• **WORK REQUIRED**
Read through the entries below and return each line with the word "https".

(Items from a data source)

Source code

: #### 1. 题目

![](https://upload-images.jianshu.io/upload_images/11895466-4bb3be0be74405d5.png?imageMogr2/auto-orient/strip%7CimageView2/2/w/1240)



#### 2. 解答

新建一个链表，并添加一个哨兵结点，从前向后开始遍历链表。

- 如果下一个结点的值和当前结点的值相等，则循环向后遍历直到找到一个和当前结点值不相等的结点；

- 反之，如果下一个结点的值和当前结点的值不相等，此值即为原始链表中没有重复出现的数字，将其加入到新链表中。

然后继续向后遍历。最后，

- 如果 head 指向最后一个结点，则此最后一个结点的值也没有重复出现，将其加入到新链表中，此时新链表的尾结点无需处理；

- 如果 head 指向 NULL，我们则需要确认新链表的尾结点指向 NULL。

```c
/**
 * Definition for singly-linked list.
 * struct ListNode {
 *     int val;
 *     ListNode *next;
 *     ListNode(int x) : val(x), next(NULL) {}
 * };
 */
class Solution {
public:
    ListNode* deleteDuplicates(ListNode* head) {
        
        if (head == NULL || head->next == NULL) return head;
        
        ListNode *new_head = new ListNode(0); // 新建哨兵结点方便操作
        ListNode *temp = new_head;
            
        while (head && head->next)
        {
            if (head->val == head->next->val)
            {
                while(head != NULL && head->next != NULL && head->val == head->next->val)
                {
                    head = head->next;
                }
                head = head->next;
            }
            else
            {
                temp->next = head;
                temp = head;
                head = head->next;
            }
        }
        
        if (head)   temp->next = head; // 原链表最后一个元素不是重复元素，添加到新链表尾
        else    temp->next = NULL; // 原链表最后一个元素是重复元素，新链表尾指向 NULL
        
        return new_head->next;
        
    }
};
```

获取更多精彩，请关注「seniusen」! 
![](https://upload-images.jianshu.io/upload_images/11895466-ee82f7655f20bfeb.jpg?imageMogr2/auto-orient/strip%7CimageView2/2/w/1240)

• **WRITTEN RESPONSE**
![](https://upload-images.jianshu.io/upload_images/11895466-4bb3be0be74405d5.png?imageMogr2/auto-orient/strip%7CimageView2/2/w/1240)
![](https://upload-images.jianshu.io/upload_images/11895466-ee82f7655f20bfeb.jpg?imageMogr2/auto-orient/strip%7CimageView2/2/w/1240)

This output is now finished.